* _What is being asked_
Go through the material underneath and show every line where the string "while" occurs.
[Exercise data]
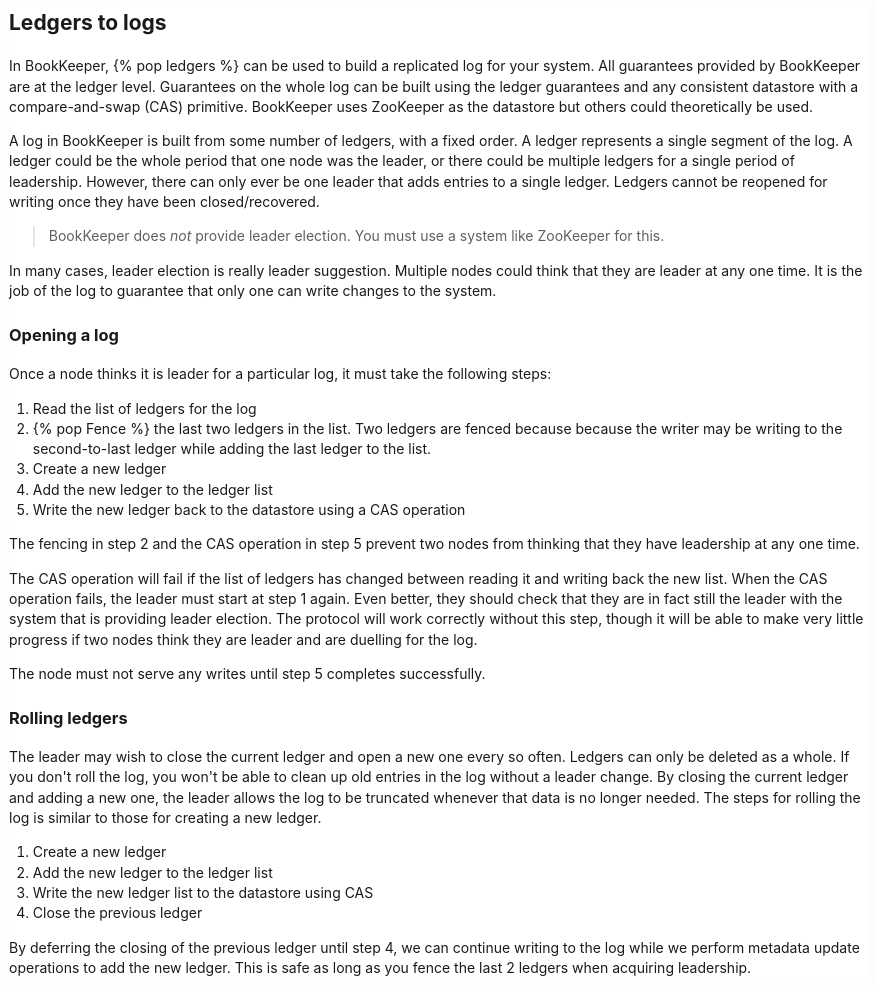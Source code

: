 ## Ledgers to logs

In BookKeeper, {% pop ledgers %} can be used to build a replicated log for your system. All guarantees provided by BookKeeper are at the ledger level. Guarantees on the whole log can be built using the ledger guarantees and any consistent datastore with a compare-and-swap (CAS) primitive. BookKeeper uses ZooKeeper as the datastore but others could theoretically be used.

A log in BookKeeper is built from some number of ledgers, with a fixed order. A ledger represents a single segment of the log. A ledger could be the whole period that one node was the leader, or there could be multiple ledgers for a single period of leadership. However, there can only ever be one leader that adds entries to a single ledger. Ledgers cannot be reopened for writing once they have been closed/recovered.

> BookKeeper does *not* provide leader election. You must use a system like ZooKeeper for this.

In many cases, leader election is really leader suggestion. Multiple nodes could think that they are leader at any one time. It is the job of the log to guarantee that only one can write changes to the system.

### Opening a log

Once a node thinks it is leader for a particular log, it must take the following steps:

1. Read the list of ledgers for the log
1. {% pop Fence %} the last two ledgers in the list. Two ledgers are fenced because because the writer may be writing to the second-to-last ledger while adding the last ledger to the list.
1. Create a new ledger
1. Add the new ledger to the ledger list
1. Write the new ledger back to the datastore using a CAS operation

The fencing in step 2 and the CAS operation in step 5 prevent two nodes from thinking that they have leadership at any one time.

The CAS operation will fail if the list of ledgers has changed between reading it and writing back the new list. When the CAS operation fails, the leader must start at step 1 again. Even better, they should check that they are in fact still the leader with the system that is providing leader election. The protocol will work correctly without this step, though it will be able to make very little progress if two nodes think they are leader and are duelling for the log.

The node must not serve any writes until step 5 completes successfully.

### Rolling ledgers

The leader may wish to close the current ledger and open a new one every so often. Ledgers can only be deleted as a whole. If you don't roll the log, you won't be able to clean up old entries in the log without a leader change. By closing the current ledger and adding a new one, the leader allows the log to be truncated whenever that data is no longer needed. The steps for rolling the log is similar to those for creating a new ledger.

1. Create a new ledger
1. Add the new ledger to the ledger list
1. Write the new ledger list to the datastore using CAS
1. Close the previous ledger

By deferring the closing of the previous ledger until step 4, we can continue writing to the log while we perform metadata update operations to add the new ledger. This is safe as long as you fence the last 2 ledgers when acquiring leadership.

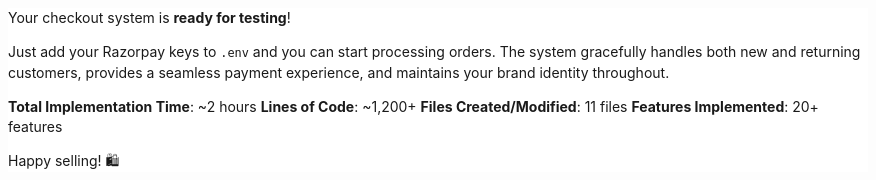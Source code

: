 Your checkout system is **ready for testing**! 

Just add your Razorpay keys to `.env` and you can start processing orders. The system gracefully handles both new and returning customers, provides a seamless payment experience, and maintains your brand identity throughout.

**Total Implementation Time**: ~2 hours
**Lines of Code**: ~1,200+
**Files Created/Modified**: 11 files
**Features Implemented**: 20+ features

Happy selling! 🛍️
[/Exercise data]
* _Reply_
1. {% pop Fence %} the last two ledgers in the list. Two ledgers are fenced because because the writer may be writing to the second-to-last ledger while adding the last ledger to the list.
By deferring the closing of the previous ledger until step 4, we can continue writing to the log while we perform metadata update operations to add the new ledger. This is safe as long as you fence the last 2 ledgers when acquiring leadership.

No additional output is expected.